Through the line that contains "Fez Panda board", return the data below exactly, starting at its first line; leave the rest out.

┄┄┄┄┄┄┄┄┄┄┄┄┄┄┄┄┄┄┄┄

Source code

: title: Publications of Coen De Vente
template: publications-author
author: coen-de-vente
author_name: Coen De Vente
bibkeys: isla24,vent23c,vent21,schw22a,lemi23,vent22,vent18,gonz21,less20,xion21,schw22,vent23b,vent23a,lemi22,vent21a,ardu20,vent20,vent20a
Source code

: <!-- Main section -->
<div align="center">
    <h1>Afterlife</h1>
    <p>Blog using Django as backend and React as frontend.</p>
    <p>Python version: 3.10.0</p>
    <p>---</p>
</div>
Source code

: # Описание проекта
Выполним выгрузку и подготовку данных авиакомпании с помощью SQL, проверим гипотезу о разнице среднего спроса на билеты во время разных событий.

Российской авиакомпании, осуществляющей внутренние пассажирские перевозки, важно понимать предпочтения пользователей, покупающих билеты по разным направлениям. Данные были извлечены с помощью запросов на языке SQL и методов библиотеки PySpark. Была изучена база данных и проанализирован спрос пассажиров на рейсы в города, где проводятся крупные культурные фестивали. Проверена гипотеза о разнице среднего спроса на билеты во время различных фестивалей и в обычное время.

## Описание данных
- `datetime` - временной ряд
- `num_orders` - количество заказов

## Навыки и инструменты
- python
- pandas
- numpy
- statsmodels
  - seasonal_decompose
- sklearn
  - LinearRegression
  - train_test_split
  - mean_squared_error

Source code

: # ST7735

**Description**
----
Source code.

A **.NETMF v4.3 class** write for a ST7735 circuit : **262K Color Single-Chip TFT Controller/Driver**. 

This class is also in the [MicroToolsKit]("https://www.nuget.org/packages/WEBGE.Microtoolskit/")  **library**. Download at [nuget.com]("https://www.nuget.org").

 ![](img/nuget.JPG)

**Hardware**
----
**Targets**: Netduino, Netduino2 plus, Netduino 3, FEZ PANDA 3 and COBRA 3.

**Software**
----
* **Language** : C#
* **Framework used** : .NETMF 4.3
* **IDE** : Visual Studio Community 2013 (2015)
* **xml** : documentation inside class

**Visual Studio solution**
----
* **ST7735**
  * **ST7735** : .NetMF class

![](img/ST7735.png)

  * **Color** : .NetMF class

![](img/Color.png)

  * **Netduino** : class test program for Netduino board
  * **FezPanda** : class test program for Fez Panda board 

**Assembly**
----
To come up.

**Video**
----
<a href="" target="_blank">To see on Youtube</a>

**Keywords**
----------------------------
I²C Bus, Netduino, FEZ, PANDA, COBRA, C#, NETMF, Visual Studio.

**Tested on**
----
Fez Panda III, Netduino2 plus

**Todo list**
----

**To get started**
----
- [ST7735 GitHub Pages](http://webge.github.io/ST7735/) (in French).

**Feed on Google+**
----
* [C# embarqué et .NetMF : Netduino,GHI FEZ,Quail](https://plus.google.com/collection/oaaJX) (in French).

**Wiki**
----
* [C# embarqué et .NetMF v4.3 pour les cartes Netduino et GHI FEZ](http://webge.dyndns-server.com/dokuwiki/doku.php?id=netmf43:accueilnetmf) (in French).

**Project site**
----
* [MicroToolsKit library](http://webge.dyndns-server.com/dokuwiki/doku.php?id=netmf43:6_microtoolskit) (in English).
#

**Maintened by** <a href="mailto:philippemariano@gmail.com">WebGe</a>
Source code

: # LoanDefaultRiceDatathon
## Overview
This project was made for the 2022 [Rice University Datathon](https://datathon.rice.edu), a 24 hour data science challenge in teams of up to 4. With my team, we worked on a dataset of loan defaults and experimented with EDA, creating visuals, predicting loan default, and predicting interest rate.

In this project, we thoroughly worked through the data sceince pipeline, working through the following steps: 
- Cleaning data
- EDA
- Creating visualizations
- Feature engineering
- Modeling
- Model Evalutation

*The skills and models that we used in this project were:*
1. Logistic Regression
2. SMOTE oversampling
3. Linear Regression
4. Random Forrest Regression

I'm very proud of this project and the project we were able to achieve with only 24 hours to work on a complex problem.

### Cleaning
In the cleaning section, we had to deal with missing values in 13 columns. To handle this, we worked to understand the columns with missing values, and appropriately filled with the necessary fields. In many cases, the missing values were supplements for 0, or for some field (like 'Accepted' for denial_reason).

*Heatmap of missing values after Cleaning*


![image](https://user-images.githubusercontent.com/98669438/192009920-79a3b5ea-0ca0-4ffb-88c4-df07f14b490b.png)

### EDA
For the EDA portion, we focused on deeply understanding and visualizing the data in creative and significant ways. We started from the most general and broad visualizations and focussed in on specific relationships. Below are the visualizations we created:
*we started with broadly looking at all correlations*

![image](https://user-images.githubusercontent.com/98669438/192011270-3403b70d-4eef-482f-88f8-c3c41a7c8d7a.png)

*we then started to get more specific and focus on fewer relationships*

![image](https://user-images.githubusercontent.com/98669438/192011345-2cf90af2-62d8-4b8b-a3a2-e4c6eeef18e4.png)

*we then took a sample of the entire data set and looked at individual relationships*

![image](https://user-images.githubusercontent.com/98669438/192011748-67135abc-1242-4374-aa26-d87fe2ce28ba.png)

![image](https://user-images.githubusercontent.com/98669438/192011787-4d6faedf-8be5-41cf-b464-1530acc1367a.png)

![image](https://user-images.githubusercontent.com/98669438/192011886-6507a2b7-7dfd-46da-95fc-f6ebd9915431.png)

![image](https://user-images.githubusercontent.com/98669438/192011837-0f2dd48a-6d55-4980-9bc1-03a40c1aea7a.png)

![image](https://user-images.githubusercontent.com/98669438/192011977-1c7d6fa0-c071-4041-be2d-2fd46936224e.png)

┄┄┄┄┄┄┄┄┄┄┄┄┄┄┄┄┄┄┄┄

** WRITTEN SOLUTION **
Source code

: title: Publications of Coen De Vente
template: publications-author
author: coen-de-vente
author_name: Coen De Vente
bibkeys: isla24,vent23c,vent21,schw22a,lemi23,vent22,vent18,gonz21,less20,xion21,schw22,vent23b,vent23a,lemi22,vent21a,ardu20,vent20,vent20a
Source code

: <!-- Main section -->
<div align="center">
    <h1>Afterlife</h1>
    <p>Blog using Django as backend and React as frontend.</p>
    <p>Python version: 3.10.0</p>
    <p>---</p>
</div>
Source code

: # Описание проекта
Выполним выгрузку и подготовку данных авиакомпании с помощью SQL, проверим гипотезу о разнице среднего спроса на билеты во время разных событий.

Российской авиакомпании, осуществляющей внутренние пассажирские перевозки, важно понимать предпочтения пользователей, покупающих билеты по разным направлениям. Данные были извлечены с помощью запросов на языке SQL и методов библиотеки PySpark. Была изучена база данных и проанализирован спрос пассажиров на рейсы в города, где проводятся крупные культурные фестивали. Проверена гипотеза о разнице среднего спроса на билеты во время различных фестивалей и в обычное время.

## Описание данных
- `datetime` - временной ряд
- `num_orders` - количество заказов

## Навыки и инструменты
- python
- pandas
- numpy
- statsmodels
  - seasonal_decompose
- sklearn
  - LinearRegression
  - train_test_split
  - mean_squared_error

Source code

: # ST7735

**Description**
----
Source code.

A **.NETMF v4.3 class** write for a ST7735 circuit : **262K Color Single-Chip TFT Controller/Driver**. 

This class is also in the [MicroToolsKit]("https://www.nuget.org/packages/WEBGE.Microtoolskit/")  **library**. Download at [nuget.com]("https://www.nuget.org").

 ![](img/nuget.JPG)

**Hardware**
----
**Targets**: Netduino, Netduino2 plus, Netduino 3, FEZ PANDA 3 and COBRA 3.

**Software**
----
* **Language** : C#
* **Framework used** : .NETMF 4.3
* **IDE** : Visual Studio Community 2013 (2015)
* **xml** : documentation inside class

**Visual Studio solution**
----
* **ST7735**
  * **ST7735** : .NetMF class

![](img/ST7735.png)

  * **Color** : .NetMF class

![](img/Color.png)

  * **Netduino** : class test program for Netduino board
  * **FezPanda** : class test program for Fez Panda board 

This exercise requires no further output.